The University of Miami and the College Football Playoff are working on a contingency plan to account for a possible Hard Rock Stadium scheduling conflict if the Hurricanes make the playoff and earn a first-round home game.

LaLiga, Spain’s top-flight soccer league, officially announced its plans last week to hold the Barcelona-Villarreal game in Miami on Dec. 20 — the same day as the first round of the CFP.

The CFP’s top four seeds earn a first-round bye, and the Nos. 5-8 seeds host a first-round home game. With Miami’s loss to Louisville on Friday night, the Hurricanes’ chances of earning a bye dropped significantly, while the possibility of hosting a home game increased.

Miami provided a statement to ESPN on Sunday about the ongoing conversations.

“Hard Rock Stadium developed an operational plan should the stadium host both a LaLiga game and a University of Miami CFP first-round game the weekend of December 19th and 20th,” the school said. “We will continue to refine and review the plan and ultimately meet the needs and objectives of the CFP pending final scheduling of both events.”
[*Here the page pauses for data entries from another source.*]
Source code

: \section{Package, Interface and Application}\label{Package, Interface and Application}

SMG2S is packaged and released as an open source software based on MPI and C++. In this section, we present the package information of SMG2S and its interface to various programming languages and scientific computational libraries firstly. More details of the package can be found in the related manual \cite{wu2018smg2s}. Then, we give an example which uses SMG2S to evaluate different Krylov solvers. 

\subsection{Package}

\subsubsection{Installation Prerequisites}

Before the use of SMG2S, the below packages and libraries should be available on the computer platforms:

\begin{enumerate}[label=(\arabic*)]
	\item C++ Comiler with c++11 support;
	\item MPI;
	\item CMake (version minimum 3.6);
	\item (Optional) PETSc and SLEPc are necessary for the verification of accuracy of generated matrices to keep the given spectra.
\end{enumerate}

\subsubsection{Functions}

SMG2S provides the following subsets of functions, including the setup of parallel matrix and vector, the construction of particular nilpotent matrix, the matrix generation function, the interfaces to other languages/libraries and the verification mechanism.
With the soccer game scheduled for a potential 10:15 a.m. ET kickoff, the Hurricanes could host the CFP game at Hard Rock Stadium later that night. The playoff game also could move to a different day, but both of those options would require some assistance from ESPN to find a television window that works.
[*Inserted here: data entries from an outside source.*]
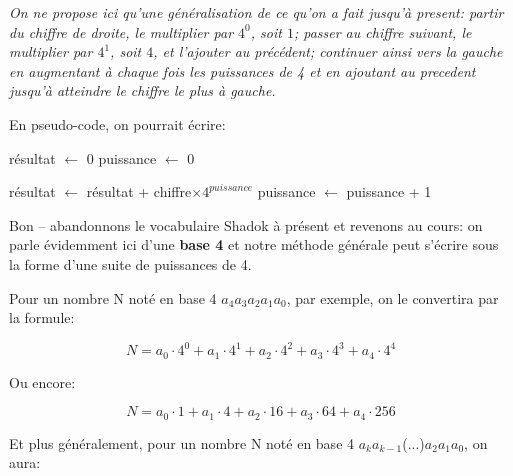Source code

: \documentclass[12pt]{article}
\newenvironment{MaReponse}
		{\begin{greyedtextbox}\itshape} %
		{\end{greyedtextbox}}            %
\begin{document}
	\begin{MaReponse}
		On ne propose ici qu'une généralisation de ce qu'on a fait jusqu'à present: partir du chiffre de droite, le multiplier par $4^0$, soit $1$; passer au chiffre suivant, le multiplier par $4^1$, soit $4$, et l'ajouter au précédent; continuer ainsi vers la gauche en augmentant à chaque fois les puissances de 4 et en ajoutant au precedent jusqu'à atteindre le chiffre le plus à gauche.

		En pseudo-code, on pourrait écrire:
		
		\begin{algorithmic}[1]
			\State résultat $\leftarrow$ 0
			\State puissance $\leftarrow$ 0
			
			
			\State résultat $\leftarrow$ résultat + chiffre$\times 4^{puissance}$
			\State puissance $\leftarrow$ puissance + 1
			\EndFor
			\State{}
			\EndFunction
		\end{algorithmic}

%			
%			
	\end{MaReponse}
	
		
	Bon -- abandonnons le vocabulaire Shadok à présent et revenons au cours: on parle évidemment ici d'une \textbf{base 4} et notre méthode générale peut s'écrire sous la forme d'une suite de puissances de 4.
	
	Pour un nombre N noté en base 4 \( a_4 \)\( a_3 \)\( a_2 \)\( a_1 \)\( a_0 \), par exemple, on le convertira par la formule:
	
	\[ N = a_0 \cdot 4^0 + a_1 \cdot 4^1 + a_2 \cdot 4^2 + a_3 \cdot 4^3 + a_4 \cdot 4^4\]
	
	Ou encore:
	
	\[ N = a_0 \cdot 1 + a_1 \cdot 4 + a_2 \cdot 16 + a_3 \cdot 64 + a_4 \cdot 256\]
	
	Et plus généralement, pour un nombre N noté en base 4 \( a_k \)\( a_{k-1} \)(...)\( a_2 \)\( a_1 \)\( a_0 \), on aura:
	
\end{document}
The CFP management committee, which is composed of the 10 FBS commissioners and Notre Dame athletic director Pete Bevacqua, has to approve the final plan, but that’s not expected for a few weeks.

CFP officials are expecting Miami to provide them with an alternate location this week, and sources told ESPN the university is considering Orlando, Florida — but that would be the worst-case scenario.

“We are aware of reports regarding a La Liga match and the potential for a University of Miami CFP First-Round playoff game to be scheduled on the same weekend at Hard Rock Stadium,” the CFP said in a statement. “We will continue to review operational plans with all parties involved, pending final scheduling of both events.”

There are still more questions than answers. LaLiga players have recently protested the league’s decision to hold a regular-season game in Miami, and of course, the Hurricanes have yet to make the playoff.

This isn’t the first time a school has had to come up with a playoff contingency plan. In 2024, the first year of the 12-team field, Kansas athletic director Travis Goff said that if the Jayhawks earned a first-round home game, it would have to be played at Kansas City’s Arrowhead Stadium because of construction at the school’s on-campus stadium.